Tuesday, January 3, 2012

Epiphany, 2012


 
Light steals into the coffee shop
with sand-rimmed eyes still arguing
the route.  A plain girl is watching

their confusion, coarse cloth on top
of her nursing child, soft singing
gilding the room. The strangers stop,

stunned, as at their journey’s ending
light steals into the coffee shop.


(an Octain Refrain, for friends in the wonderful dVerse community)

Tuesday, December 20, 2011

La frutta *

(reading the paper placemat at Colombo’s)

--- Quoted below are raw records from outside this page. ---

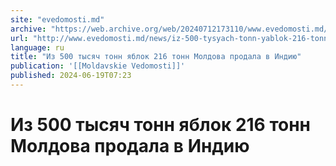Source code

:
 ```yaml
---
site: "evedomosti.md"
archive: "https://web.archive.org/web/20240712173110/www.evedomosti.md/news/iz-500-tysyach-tonn-yablok-216-tonn-moldova-prodala-v-indiyu"
url: "http://www.evedomosti.md/news/iz-500-tysyach-tonn-yablok-216-tonn-moldova-prodala-v-indiyu"
language: ru
title: "Из 500 тысяч тонн яблок 216 тонн Молдова продала в Индию"
publication: '[[Moldavskie Vedomosti]]'
published: 2024-06-19T07:23
---
```


# Из 500 тысяч тонн яблок 216 тонн Молдова продала в Индию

Start at the heel of the boot,
at the sumptuously-named Lecce,
and run your finger around the graceful
toe, beaded with Sicilian heat.

Move slowly upwards, pausing at the knee
to genuflect at the Holy City, then on
to gaze in awe at the high-swept sinews
of the landscape leading up to Assisi.

Come around the thigh, taking time to
taste the savors of Bologna, Parma, Genoa,
circling over and round the graceful
inland swell of the northern provinces

and down, down again to glide
upon the glistening canals of
Venice, whispering softly as the
red wine disappears like a sunset.

[*dessert]

Tuesday, December 13, 2011

The moon is missing


She is standing at the screen door again,
crying, as she looks up into the night.
The moon is missing.

Just last week she had friends and life was good,
but now she knows better. It is cold and
the moon is missing.

On the beach, the tide is rolling in, with
Venus looking on. It’s not true that
the moon is missing

but she won’t know until she learns to see
she is beautiful, and ready. Only
the moon is missing.

Wednesday, December 7, 2011

Runaway


If a lineset gains so much momentum
that the operator cannot stop it,
that heavy load becomes a runaway.

Your instinct will be to grab the rope. Don’t.
If you are lucky, you will only burn
your hands as the rope races between them.

Much more likely, though, you will be carried
upwards by the rope – to be smashed into
the loading bridge, mangled by falling weights.

Should you survive this awful collision,
you will likely lose your grip on the rope
and scream back to the deck. This hurts like hell.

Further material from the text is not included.